Our Bank Credit Agreement and some of our subordinated debt instruments have restrictions on our ability to pay dividends.  Under our Bank Credit Agreement, in certain circumstances, we may make unrestricted cash payments as long as our first lien indebtedness ratio does not exceed 3.75 to 1.00.  Once our first lien indebtedness ratio exceeds 3.75 to 1.00, we have the ability to make up to $200.0 million in unrestricted annual cash payments including but not limited to dividends, of which $50.0 million may carry over to the next year, as long as we are in compliance with our first lien indebtedness ratio under the Bank Credit Agreement of 4.00 to 1.00.  In addition, we have an aggregate basket of up to $250.0 million, as long as we are in compliance with our first lien indebtedness ratio of 4.00 to 1.00, and an aggregate basket of $50.0 million, as long as no Event of Default has occurred.  Under the indentures governing the 6.125% Notes, 5.375% Notes, 6.375% Notes and 5.625% Notes, we are restricted from paying dividends on our common stock unless certain specified conditions are satisfied, including that:
 
no event of default then exists under each indenture or certain other specified agreements relating to our indebtedness; and
after taking into account the dividends payment, we are within certain restricted payment requirements contained in each indenture.
 
In addition, under certain of our debt instruments, the payment of dividends is not permissible during a default thereunder.

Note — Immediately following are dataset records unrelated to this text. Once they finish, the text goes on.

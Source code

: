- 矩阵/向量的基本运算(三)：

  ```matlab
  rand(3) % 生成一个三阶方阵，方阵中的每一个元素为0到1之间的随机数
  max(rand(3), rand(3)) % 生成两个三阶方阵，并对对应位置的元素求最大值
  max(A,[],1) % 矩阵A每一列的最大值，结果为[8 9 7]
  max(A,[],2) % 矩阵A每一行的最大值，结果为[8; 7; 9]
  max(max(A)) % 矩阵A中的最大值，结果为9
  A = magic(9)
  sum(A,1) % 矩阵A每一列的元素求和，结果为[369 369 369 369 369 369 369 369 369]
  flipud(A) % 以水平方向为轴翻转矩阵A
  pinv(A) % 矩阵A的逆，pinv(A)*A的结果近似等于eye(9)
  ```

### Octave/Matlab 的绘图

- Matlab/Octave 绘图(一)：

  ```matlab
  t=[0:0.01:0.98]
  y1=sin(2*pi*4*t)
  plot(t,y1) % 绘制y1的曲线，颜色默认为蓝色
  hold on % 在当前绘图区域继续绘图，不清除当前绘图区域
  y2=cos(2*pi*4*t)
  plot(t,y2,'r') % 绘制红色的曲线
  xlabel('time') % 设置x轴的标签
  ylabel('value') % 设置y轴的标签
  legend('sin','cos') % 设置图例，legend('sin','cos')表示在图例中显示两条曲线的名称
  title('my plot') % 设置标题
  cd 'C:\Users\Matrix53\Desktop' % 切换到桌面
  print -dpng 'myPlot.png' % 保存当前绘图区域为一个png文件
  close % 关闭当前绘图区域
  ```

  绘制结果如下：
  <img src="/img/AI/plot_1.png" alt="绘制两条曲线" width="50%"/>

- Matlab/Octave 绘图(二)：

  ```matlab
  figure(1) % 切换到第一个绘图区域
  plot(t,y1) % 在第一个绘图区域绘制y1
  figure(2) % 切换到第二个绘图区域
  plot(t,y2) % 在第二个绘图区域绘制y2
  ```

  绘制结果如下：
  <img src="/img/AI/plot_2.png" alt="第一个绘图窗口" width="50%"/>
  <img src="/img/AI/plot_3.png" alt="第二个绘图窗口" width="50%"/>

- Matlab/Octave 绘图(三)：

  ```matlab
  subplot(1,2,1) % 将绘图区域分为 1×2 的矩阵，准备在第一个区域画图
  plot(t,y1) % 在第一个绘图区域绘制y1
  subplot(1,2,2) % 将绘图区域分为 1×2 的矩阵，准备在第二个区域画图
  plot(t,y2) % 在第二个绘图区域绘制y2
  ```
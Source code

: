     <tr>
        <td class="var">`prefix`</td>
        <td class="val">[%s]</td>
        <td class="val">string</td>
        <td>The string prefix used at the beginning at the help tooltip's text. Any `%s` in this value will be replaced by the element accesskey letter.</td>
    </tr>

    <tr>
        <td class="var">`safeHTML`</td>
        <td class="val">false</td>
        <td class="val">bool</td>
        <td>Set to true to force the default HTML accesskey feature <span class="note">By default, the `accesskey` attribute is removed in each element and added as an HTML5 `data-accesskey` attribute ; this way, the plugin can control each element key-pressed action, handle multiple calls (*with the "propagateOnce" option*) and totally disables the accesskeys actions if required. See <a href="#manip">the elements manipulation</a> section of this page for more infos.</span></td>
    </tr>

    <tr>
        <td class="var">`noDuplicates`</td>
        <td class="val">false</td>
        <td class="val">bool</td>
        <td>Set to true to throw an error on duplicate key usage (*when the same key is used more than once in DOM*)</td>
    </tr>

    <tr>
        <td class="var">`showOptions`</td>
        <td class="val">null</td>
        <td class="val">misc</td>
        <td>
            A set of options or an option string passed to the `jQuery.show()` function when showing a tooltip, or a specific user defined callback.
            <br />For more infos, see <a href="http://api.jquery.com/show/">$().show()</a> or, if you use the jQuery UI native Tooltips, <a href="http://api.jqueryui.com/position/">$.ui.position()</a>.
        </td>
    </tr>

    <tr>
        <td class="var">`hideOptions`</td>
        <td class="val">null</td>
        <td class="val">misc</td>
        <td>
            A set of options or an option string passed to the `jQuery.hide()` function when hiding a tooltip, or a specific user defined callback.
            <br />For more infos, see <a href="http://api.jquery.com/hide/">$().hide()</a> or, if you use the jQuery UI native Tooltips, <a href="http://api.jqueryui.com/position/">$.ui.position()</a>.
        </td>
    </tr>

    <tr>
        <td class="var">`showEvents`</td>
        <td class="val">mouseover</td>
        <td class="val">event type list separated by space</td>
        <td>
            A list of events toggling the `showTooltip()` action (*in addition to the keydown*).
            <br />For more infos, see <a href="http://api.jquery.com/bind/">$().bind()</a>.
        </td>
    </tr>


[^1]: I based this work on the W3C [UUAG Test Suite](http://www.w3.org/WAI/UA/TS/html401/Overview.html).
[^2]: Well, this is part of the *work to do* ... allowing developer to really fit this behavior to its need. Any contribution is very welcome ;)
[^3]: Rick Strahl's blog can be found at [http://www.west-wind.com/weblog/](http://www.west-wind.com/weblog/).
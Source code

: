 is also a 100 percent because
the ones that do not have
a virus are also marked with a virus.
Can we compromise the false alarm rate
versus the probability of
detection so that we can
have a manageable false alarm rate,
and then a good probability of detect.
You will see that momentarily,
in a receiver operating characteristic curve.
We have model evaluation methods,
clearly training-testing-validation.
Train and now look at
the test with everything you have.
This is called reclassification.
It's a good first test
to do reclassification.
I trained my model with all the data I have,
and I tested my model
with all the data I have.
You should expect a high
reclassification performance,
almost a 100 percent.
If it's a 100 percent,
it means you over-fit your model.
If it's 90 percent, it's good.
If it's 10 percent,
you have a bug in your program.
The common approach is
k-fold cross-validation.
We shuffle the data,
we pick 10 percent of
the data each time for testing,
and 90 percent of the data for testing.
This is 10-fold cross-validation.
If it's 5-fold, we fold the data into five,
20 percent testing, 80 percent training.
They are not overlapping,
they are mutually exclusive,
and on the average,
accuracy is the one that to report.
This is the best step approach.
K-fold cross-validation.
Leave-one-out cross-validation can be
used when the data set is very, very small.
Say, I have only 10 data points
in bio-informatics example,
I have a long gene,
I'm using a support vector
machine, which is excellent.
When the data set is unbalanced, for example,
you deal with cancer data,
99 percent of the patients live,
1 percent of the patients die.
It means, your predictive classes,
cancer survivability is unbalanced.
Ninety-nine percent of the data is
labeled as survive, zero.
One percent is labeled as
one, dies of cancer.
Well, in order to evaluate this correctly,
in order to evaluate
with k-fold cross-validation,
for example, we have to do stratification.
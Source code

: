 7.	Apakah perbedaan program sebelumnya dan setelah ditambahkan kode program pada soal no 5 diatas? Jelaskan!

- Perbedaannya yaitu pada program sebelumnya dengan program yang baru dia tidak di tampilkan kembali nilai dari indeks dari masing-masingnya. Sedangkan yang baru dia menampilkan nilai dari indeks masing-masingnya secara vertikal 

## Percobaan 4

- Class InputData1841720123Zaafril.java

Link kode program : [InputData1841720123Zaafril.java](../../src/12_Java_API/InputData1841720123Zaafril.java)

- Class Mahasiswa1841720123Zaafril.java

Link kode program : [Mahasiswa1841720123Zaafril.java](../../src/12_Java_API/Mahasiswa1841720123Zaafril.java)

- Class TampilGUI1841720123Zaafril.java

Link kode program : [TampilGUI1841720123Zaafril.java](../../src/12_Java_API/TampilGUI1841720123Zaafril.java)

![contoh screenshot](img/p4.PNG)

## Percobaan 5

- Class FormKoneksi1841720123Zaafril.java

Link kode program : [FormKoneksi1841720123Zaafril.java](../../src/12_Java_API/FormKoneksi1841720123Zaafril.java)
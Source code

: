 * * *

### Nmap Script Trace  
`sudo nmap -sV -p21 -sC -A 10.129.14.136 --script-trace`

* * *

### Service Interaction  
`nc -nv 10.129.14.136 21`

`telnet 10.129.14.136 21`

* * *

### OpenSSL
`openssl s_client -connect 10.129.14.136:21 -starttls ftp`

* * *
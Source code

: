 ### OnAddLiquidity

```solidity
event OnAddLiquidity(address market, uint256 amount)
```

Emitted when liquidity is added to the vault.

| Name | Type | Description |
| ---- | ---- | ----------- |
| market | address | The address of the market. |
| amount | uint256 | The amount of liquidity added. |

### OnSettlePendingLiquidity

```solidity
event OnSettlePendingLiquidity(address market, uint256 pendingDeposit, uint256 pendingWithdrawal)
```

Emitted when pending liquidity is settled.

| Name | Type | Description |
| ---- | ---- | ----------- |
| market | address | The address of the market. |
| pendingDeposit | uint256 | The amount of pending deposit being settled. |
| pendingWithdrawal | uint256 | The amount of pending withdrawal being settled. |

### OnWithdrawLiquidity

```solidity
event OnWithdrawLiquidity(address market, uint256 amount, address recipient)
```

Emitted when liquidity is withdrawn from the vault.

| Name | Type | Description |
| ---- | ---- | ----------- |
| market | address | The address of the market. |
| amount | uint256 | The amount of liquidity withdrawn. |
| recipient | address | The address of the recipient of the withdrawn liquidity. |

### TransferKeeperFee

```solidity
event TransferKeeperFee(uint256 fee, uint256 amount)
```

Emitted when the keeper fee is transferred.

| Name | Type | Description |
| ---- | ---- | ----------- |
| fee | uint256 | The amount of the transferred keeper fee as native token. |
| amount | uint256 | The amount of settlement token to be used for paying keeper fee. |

In April 2013, we commenced a public offering of 18.0 million shares of Class A common stock.  The offering was priced at $27.25 per share on May 1, 2013 and closed on May 7, 2013.  The net proceeds of $472.9 million were used to fund 2013 acquisitions and for general corporate purposes.
 
During 2014, our Board of Directors declared a quarterly dividend of $0.15 per share in the months of February and April, which were paid in March and June. In August and November our Board of Directors declared a quarterly dividend of $0.165 per share, which were paid in September and December. Total dividend payments for the year ended December 31, 2014 were $0.63 per share.  During 2015, our Board of Directors declared a quarterly dividend of $0.165 per share in the months of February, May, August and November, which were paid in March, June, September and December, respectively.  Total dividend payments for the year ended December 31, 2015 were $0.66 per share. In February 2016, our Board of Directors declared a quarterly dividend of $0.165 per share. Future dividends on our common shares, if any, will be at the discretion of our Board of Directors and will depend on several factors including our results of operations, cash requirements and surplus, financial condition, covenant restrictions and other factors that the Board of Directors may deem relevant.  The Class A Common Stock and Class B Common Stock holders have the same rights related to dividends.
 
On October 28, 1999, we announced a $150.0 million share repurchase program, which was renewed on February 6, 2008. On March 20, 2014, the Board of Directors authorized an additional $150.0 million share repurchase authorization. There is no expiration date and currently, management has no plans to terminate this program. During 2015, we repurchased approximately 1.1 million shares of Class A Common Stock for approximately $28.8 million on the open market including transaction costs. As of December 31, 2015, the total remaining authorization was $105.5 million.